Monthly Archives: July 2013

letting there be room

We are in major summer celebration mode! My family is here in San Diego for my mom’s 70th birthday. Two words: Family. Circus. Loving being together, the conversations that happen because we’re hanging out all day, lingering, lounging.

My friend Jamie is here, too. She showed this to me yesterday. I thought it was exquisite and wanted you to read it because it reminds us that there are seasons for come aparts and seasons for come togethers. And there’s something important for us in all of it. If you need to lean into something today, I hope these words help you do it.

Love upon love, Leeana




“Life shrinks or expands

in proportion to one’s courage.”

Anais Nin

On Monday night, I spoke at a women’s event at my church, which was such a sweet homecoming for me. I talked about courage, and what it means – to me – to be a person of courage.

Courage comes from the Latin word “cor,” meaning “heart.”

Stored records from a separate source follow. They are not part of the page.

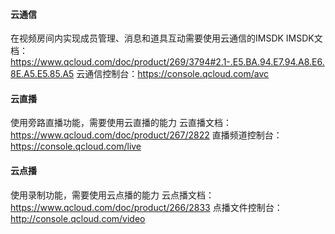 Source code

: 
#### 云通信
在视频房间内实现成员管理、消息和道具互动需要使用云通信的IMSDK
IMSDK文档：https://www.qcloud.com/doc/product/269/3794#2.1-.E5.BA.94.E7.94.A8.E6.8E.A5.E5.85.A5
云通信控制台：https://console.qcloud.com/avc

#### 云直播
使用旁路直播功能，需要使用云直播的能力
云直播文档：https://www.qcloud.com/doc/product/267/2822
直播频道控制台：https://console.qcloud.com/live

#### 云点播
使用录制功能，需要使用云点播的能力
云点播文档：https://www.qcloud.com/doc/product/266/2833
点播文件控制台：http://console.qcloud.com/video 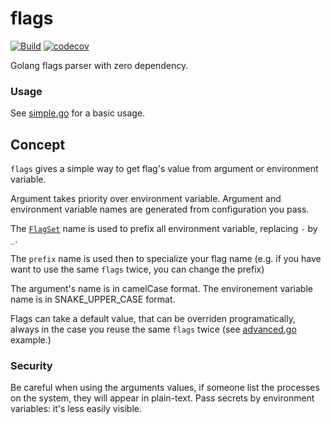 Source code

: # flags

[![Build](https://github.com/ViBiOh/flags/workflows/Build/badge.svg)](https://github.com/ViBiOh/flags/actions)
[![codecov](https://codecov.io/gh/ViBiOh/flags/branch/main/graph/badge.svg)](https://codecov.io/gh/ViBiOh/flags)

Golang flags parser with zero dependency.

### Usage

See [simple.go](cmd/simple/simple.go) for a basic usage.

## Concept

`flags` gives a simple way to get flag's value from argument or environment variable.

Argument takes priority over environment variable. Argument and environment variable names are generated from configuration you pass.

The [`FlagSet`](https://pkg.go.dev/flag#FlagSet) name is used to prefix all environment variable, replacing `-` by `_`.

The `prefix` name is used then to specialize your flag name (e.g. if you have want to use the same `flags` twice, you can change the prefix)

The argument's name is in camelCase format. The environement variable name is in SNAKE_UPPER_CASE format.

Flags can take a default value, that can be overriden programatically, always in the case you reuse the same `flags` twice (see [advanced.go](cmd/advanced/advanced.go) example.)

### Security

Be careful when using the arguments values, if someone list the processes on the system, they will appear in plain-text. Pass secrets by environment variables: it's less easily visible.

I believe we all want to be people of the heart. We don’t want to be marking time, living in survival mode, eeking life out. We want to be flourishing, living from a very awake and alive heart. We want to live from the broad grace, the expanse, the spacious place.

This requires courage.

Mainly because many of us carry chaos inside us that is unresolved. This chaos creates a level of discomfort, dis-ease. When we hit up against the raw places inside us, we have a choice: numb or respond.

It takes courage to respond. It takes courage to feel. It takes courage to put our phones down and look up at the world. It takes courage to get up off the couch.

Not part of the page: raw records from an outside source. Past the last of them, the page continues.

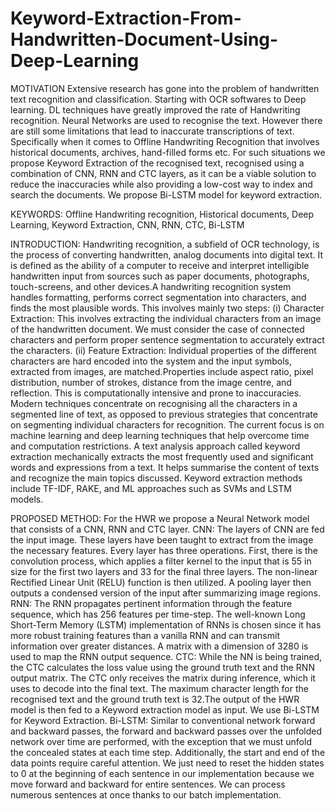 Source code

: # Keyword-Extraction-From-Handwritten-Document-Using-Deep-Learning

MOTIVATION
Extensive research has gone into the problem of handwritten text recognition and classification. Starting with OCR softwares to Deep learning. DL techniques have greatly improved the rate of Handwriting recognition. Neural Networks are used to recognise the text. However there are still some limitations that lead to inaccurate transcriptions of text. Specifically when it comes to Offline Handwriting Recognition that involves historical documents, archives, hand-filled forms etc. For such situations we propose Keyword Extraction of the recognised text, recognised using a combination of CNN, RNN and CTC layers, as it can be a viable solution to reduce the inaccuracies while also providing a low-cost way to index and search the documents. We propose Bi-LSTM model for keyword extraction.

KEYWORDS:
Offline Handwriting recognition, Historical documents, Deep Learning, Keyword Extraction, CNN, RNN, CTC, Bi-LSTM

INTRODUCTION:
Handwriting recognition, a subfield of OCR technology, is the process of converting handwritten, analog documents into digital text. It is defined as the ability of a computer to receive and interpret intelligible handwritten input from sources such as paper documents, photographs, touch-screens, and other devices.A handwriting recognition system handles formatting, performs correct segmentation into characters, and finds the most plausible words. This involves mainly two steps: (i) Character Extraction: This involves extracting the individual characters from an image of the handwritten document. We must consider the case of connected characters and perform proper sentence segmentation to accurately extract the characters. (ii) Feature Extraction: Individual properties of the different characters are hard encoded into the system and the input symbols, extracted from images, are matched.Properties include aspect ratio, pixel distribution, number of strokes, distance from the image centre, and reflection. This is computationally intensive and prone to inaccuracies. Modern techniques concentrate on recognising all the characters in a segmented line of text, as opposed to previous strategies that concentrate on segmenting individual characters for recognition. The current focus is on machine learning and deep learning techniques that help overcome time and computation restrictions. A text analysis approach called keyword extraction mechanically extracts the most frequently used and significant words and expressions from a text. It helps summarise the content of texts and recognize the main topics discussed. Keyword extraction methods include TF-IDF, RAKE, and ML approaches such as SVMs and LSTM models.

PROPOSED METHOD:
For the HWR we propose a Neural Network model that consists of a CNN, RNN and CTC layer. CNN: The layers of CNN are fed the input image. These layers have been taught to extract from the image the necessary features. Every layer has three operations. First, there is the convolution process, which applies a filter kernel to the input that is 55 in size for the first two layers and 33 for the final three layers. The non-linear Rectified Linear Unit (RELU) function is then utilized. A pooling layer then outputs a condensed version of the input after summarizing image regions. RNN: The RNN propagates pertinent information through the feature sequence, which has 256 features per time-step. The well-known Long Short-Term Memory (LSTM) implementation of RNNs is chosen since it has more robust training features than a vanilla RNN and can transmit information over greater distances. A matrix with a dimension of 3280 is used to map the RNN output sequence. CTC: While the NN is being trained, the CTC calculates the loss value using the ground truth text and the RNN output matrix. The CTC only receives the matrix during inference, which it uses to decode into the final text. The maximum character length for the recognised text and the ground truth text is 32.The output of the HWR model is then fed to a Keyword extraction model as input. We use Bi-LSTM for Keyword Extraction. Bi-LSTM: Similar to conventional network forward and backward passes, the forward and backward passes over the unfolded network over time are performed, with the exception that we must unfold the concealed states at each time step. Additionally, the start and end of the data points require careful attention. We just need to reset the hidden states to 0 at the beginning of each sentence in our implementation because we move forward and backward for entire sentences. We can process numerous sentences at once thanks to our batch implementation.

It takes courage to make one small step in the right direction.

We get stymied because we assume acts of courage are sweeping declarations or 180-degree resolutions when, I believe, courage is really about taking the very next step in front of us.

When we take that next right step, our one part courage is met with a thousand parts God’s grace. And we can make a long journey that way. One little step at a time.

I’ve seen this truth in my own life. Transformation happens in small steps of courage. One after the other.

Is there a next step in your life that God’s been nudging you to consider? Seeing a doctor. Going to a meeting. Calling that friend. Acknowledging a desire. Surrendering a dream. Taking a prayer walk. Meeting with a counselor. Signing up for a group.

Could you, in an act of courage, turn toward that next step today?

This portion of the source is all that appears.